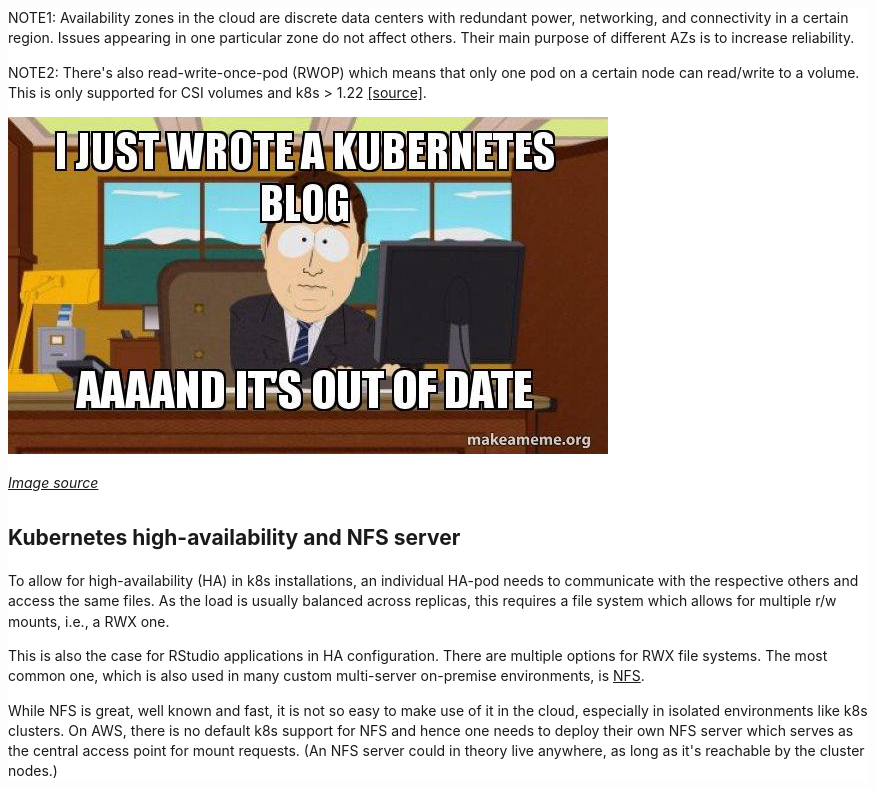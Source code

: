 NOTE1: Availability zones in the cloud are discrete data centers with
redundant power, networking, and connectivity in a certain region.
Issues appearing in one particular zone do not affect others. Their main
purpose of different AZs is to increase reliability.

NOTE2: There's also read-write-once-pod (RWOP) which means that only one
pod on a certain node can read/write to a volume. This is only supported
for CSI volumes and k8s \> 1.22
[\[source\]](https://stackoverflow.com/a/71046870/4185785).

![](k8s-meme.jpeg)

*[Image
source](https://duckduckgo.com/?q=kubernetes+efs+memes&iar=images&iax=images&ia=images&iai=https%3A%2F%2Fwww.unlockyourbrain.bzh%2Fwp-content%2Fuploads%2F2020%2F09%2F1zm5Yf4QPuoV1KtnECUhsRQ.jpeg)*

## Kubernetes high-availability and NFS server

To allow for high-availability (HA) in k8s installations, an individual
HA-pod needs to communicate with the respective others and access the
same files. As the load is usually balanced across replicas, this
requires a file system which allows for multiple r/w mounts, i.e., a RWX
one.

This is also the case for RStudio applications in HA configuration.
There are multiple options for RWX file systems. The most common one,
which is also used in many custom multi-server on-premise environments,
is [NFS](https://en.wikipedia.org/wiki/Network_File_System).

While NFS is great, well known and fast, it is not so easy to make use
of it in the cloud, especially in isolated environments like k8s
clusters. On AWS, there is no default k8s support for NFS and hence one
needs to deploy their own NFS server which serves as the central access
point for mount requests. (An NFS server could in theory live anywhere,
as long as it's reachable by the cluster nodes.)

========

Wherever a line holds the word "write", copy that line out of the entries above.

TASK RESULT
NOTE2: There's also read-write-once-pod (RWOP) which means that only one
pod on a certain node can read/write to a volume. This is only supported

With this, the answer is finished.